━━━ Data listing ━━━

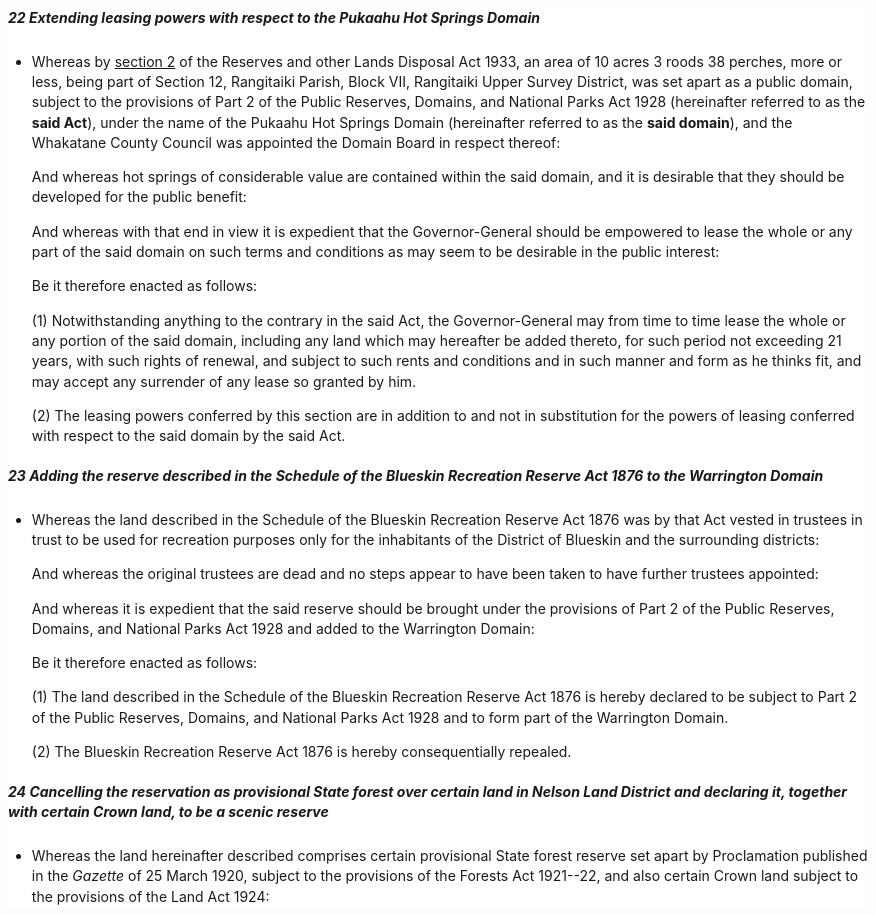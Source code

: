 ##### 22 Extending leasing powers with respect to the Pukaahu Hot Springs Domain
    
*   Whereas by [section 2][49] of the Reserves and other Lands Disposal Act 1933, an area of 10 acres 3 roods 38 perches, more or less, being part of Section 12, Rangitaiki Parish, Block VII, Rangitaiki Upper Survey District, was set apart as a public domain, subject to the provisions of Part 2 of the Public Reserves, Domains, and National Parks Act 1928 (hereinafter referred to as the **said Act**), under the name of the Pukaahu Hot Springs Domain (hereinafter referred to as the **said domain**), and the Whakatane County Council was appointed the Domain Board in respect thereof:
    
    And whereas hot springs of considerable value are contained within the said domain, and it is desirable that they should be developed for the public benefit:
    
    And whereas with that end in view it is expedient that the Governor-General should be empowered to lease the whole or any part of the said domain on such terms and conditions as may seem to be desirable in the public interest:
    
    Be it therefore enacted as follows:
    
    (1) Notwithstanding anything to the contrary in the said Act, the Governor-General may from time to time lease the whole or any portion of the said domain, including any land which may hereafter be added thereto, for such period not exceeding 21 years, with such rights of renewal, and subject to such rents and conditions and in such manner and form as he thinks fit, and may accept any surrender of any lease so granted by him.
    
    (2) The leasing powers conferred by this section are in addition to and not in substitution for the powers of leasing conferred with respect to the said domain by the said Act.

##### 23 Adding the reserve described in the Schedule of the Blueskin Recreation Reserve Act 1876 to the Warrington Domain
    
*   Whereas the land described in the Schedule of the Blueskin Recreation Reserve Act 1876 was by that Act vested in trustees in trust to be used for recreation purposes only for the inhabitants of the District of Blueskin and the surrounding districts:
    
    And whereas the original trustees are dead and no steps appear to have been taken to have further trustees appointed:
    
    And whereas it is expedient that the said reserve should be brought under the provisions of Part 2 of the Public Reserves, Domains, and National Parks Act 1928 and added to the Warrington Domain:
    
    Be it therefore enacted as follows:
    
    (1) The land described in the Schedule of the Blueskin Recreation Reserve Act 1876 is hereby declared to be subject to Part 2 of the Public Reserves, Domains, and National Parks Act 1928 and to form part of the Warrington Domain.
    
    (2) The Blueskin Recreation Reserve Act 1876 is hereby consequentially repealed.

##### 24 Cancelling the reservation as provisional State forest over certain land in Nelson Land District and declaring it, together with certain Crown land, to be a scenic reserve
    
*   Whereas the land hereinafter described comprises certain provisional State forest reserve set apart by Proclamation published in the _Gazette_ of 25 March 1920, subject to the provisions of the Forests Act 1921--22, and also certain Crown land subject to the provisions of the Land Act 1924:
    

[0]: http://www.legislation.govt.nz/act/public/1937/0039/latest/link.aspx?id=DLM195466
[1]: http://www.legislation.govt.nz/act/public/1937/0039/latest/whole.html#DLM223099
[2]: http://www.legislation.govt.nz/act/public/1937/0039/latest/whole.html#DLM223601
[3]: http://www.legislation.govt.nz/act/public/1937/0039/latest/whole.html#DLM223602
[4]: http://www.legislation.govt.nz/act/public/1937/0039/latest/whole.html#DLM223603
[5]: http://www.legislation.govt.nz/act/public/1937/0039/latest/whole.html#DLM223605
[6]: http://www.legislation.govt.nz/act/public/1937/0039/latest/whole.html#DLM223606
[7]: http://www.legislation.govt.nz/act/public/1937/0039/latest/whole.html#DLM223607
[8]: http://www.legislation.govt.nz/act/public/1937/0039/latest/whole.html#DLM223610
[9]: http://www.legislation.govt.nz/act/public/1937/0039/latest/whole.html#DLM223612
[10]: http://www.legislation.govt.nz/act/public/1937/0039/latest/whole.html#DLM223614
[11]: http://www.legislation.govt.nz/act/public/1937/0039/latest/whole.html#DLM223618
[12]: http://www.legislation.govt.nz/act/public/1937/0039/latest/whole.html#DLM223620
[13]: http://www.legislation.govt.nz/act/public/1937/0039/latest/whole.html#DLM223622
[14]: http://www.legislation.govt.nz/act/public/1937/0039/latest/whole.html#DLM223623
[15]: http://www.legislation.govt.nz/act/public/1937/0039/latest/whole.html#DLM223625
[16]: http://www.legislation.govt.nz/act/public/1937/0039/latest/whole.html#DLM223626
[17]: http://www.legislation.govt.nz/act/public/1937/0039/latest/whole.html#DLM223627
[18]: http://www.legislation.govt.nz/act/public/1937/0039/latest/whole.html#DLM223628
[19]: http://www.legislation.govt.nz/act/public/1937/0039/latest/whole.html#DLM223630
[20]: http://www.legislation.govt.nz/act/public/1937/0039/latest/whole.html#DLM223631
[21]: http://www.legislation.govt.nz/act/public/1937/0039/latest/whole.html#DLM223632
[22]: http://www.legislation.govt.nz/act/public/1937/0039/latest/whole.html#DLM223634
[23]: http://www.legislation.govt.nz/act/public/1937/0039/latest/whole.html#DLM223636
[24]: http://www.legislation.govt.nz/act/public/1937/0039/latest/whole.html#DLM223637
[25]: http://www.legislation.govt.nz/act/public/1937/0039/latest/whole.html#DLM223638
[26]: http://www.legislation.govt.nz/act/public/1937/0039/latest/whole.html#DLM223639
[27]: http://www.legislation.govt.nz/act/public/1937/0039/latest/whole.html#DLM223640
[28]: http://www.legislation.govt.nz/act/public/1937/0039/latest/whole.html#DLM223641
[29]: http://www.legislation.govt.nz/act/public/1937/0039/latest/whole.html#DLM223645
[30]: http://www.legislation.govt.nz/act/public/1937/0039/latest/whole.html#DLM223648
[31]: http://www.legislation.govt.nz/act/public/1937/0039/latest/link.aspx?id=DLM205653
[32]: http://www.legislation.govt.nz/act/public/1937/0039/latest/link.aspx?id=DLM245843
[33]: http://www.legislation.govt.nz/act/public/1937/0039/latest/link.aspx?id=DLM245847
[34]: http://www.legislation.govt.nz/act/public/1937/0039/latest/link.aspx?id=DLM192407
[35]: http://www.legislation.govt.nz/act/public/1937/0039/latest/link.aspx?id=DLM192411
[36]: http://www.legislation.govt.nz/act/public/1937/0039/latest/link.aspx?id=DLM192409
[37]: http://www.legislation.govt.nz/act/public/1937/0039/latest/link.aspx?id=DLM192410
[38]: http://www.legislation.govt.nz/act/public/1937/0039/latest/link.aspx?id=DLM192059
[39]: http://www.legislation.govt.nz/act/public/1937/0039/latest/link.aspx?id=DLM22944
[40]: http://www.legislation.govt.nz/act/public/1937/0039/latest/link.aspx?id=DLM134293
[41]: http://www.legislation.govt.nz/act/public/1937/0039/latest/link.aspx?id=DLM225716
[42]: http://www.legislation.govt.nz/act/public/1937/0039/latest/link.aspx?id=DLM181593
[43]: http://www.legislation.govt.nz/act/public/1937/0039/latest/link.aspx?id=DLM355058
[44]: http://www.legislation.govt.nz/act/public/1937/0039/latest/link.aspx?id=DLM13750
[45]: http://www.legislation.govt.nz/act/public/1937/0039/latest/link.aspx?id=DLM13550
[46]: http://www.legislation.govt.nz/act/public/1937/0039/latest/link.aspx?id=DLM13752
[47]: http://www.legislation.govt.nz/act/public/1937/0039/latest/link.aspx?id=DLM25896
[48]: http://www.legislation.govt.nz/act/public/1937/0039/latest/link.aspx?id=DLM245856
[49]: http://www.legislation.govt.nz/act/public/1937/0039/latest/link.aspx?id=DLM215162
[50]: http://www.legislation.govt.nz/act/public/1937/0039/latest/link.aspx?id=DLM212890
[51]: http://www.legislation.govt.nz/act/public/1937/0039/latest/link.aspx?id=DLM13754
[52]: http://www.legislation.govt.nz/act/public/1937/0039/latest/link.aspx?id=DLM253252
[53]: http://www.pco.parliament.govt.nz/reprints/
[54]: http://www.legislation.govt.nz/act/public/1937/0039/latest/link.aspx?id=DLM195439
[55]: http://www.pco.parliament.govt.nz/editorial-conventions/
[56]: http://www.legislation.govt.nz/act/public/1937/0039/latest/link.aspx?id=DLM195468
[57]: http://www.legislation.govt.nz/act/public/1937/0039/latest/link.aspx?id=DLM195470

━━━

What this task involves
Please leave out the pictures as you reproduce the lines exactly, from the first line of the entries through the line containing "Whereas by [section".

Response to this task
Source code

: ##### 22 Extending leasing powers with respect to the Pukaahu Hot Springs Domain
    
*   Whereas by [section 2][49] of the Reserves and other Lands Disposal Act 1933, an area of 10 acres 3 roods 38 perches, more or less, being part of Section 12, Rangitaiki Parish, Block VII, Rangitaiki Upper Survey District, was set apart as a public domain, subject to the provisions of Part 2 of the Public Reserves, Domains, and National Parks Act 1928 (hereinafter referred to as the **said Act**), under the name of the Pukaahu Hot Springs Domain (hereinafter referred to as the **said domain**), and the Whakatane County Council was appointed the Domain Board in respect thereof:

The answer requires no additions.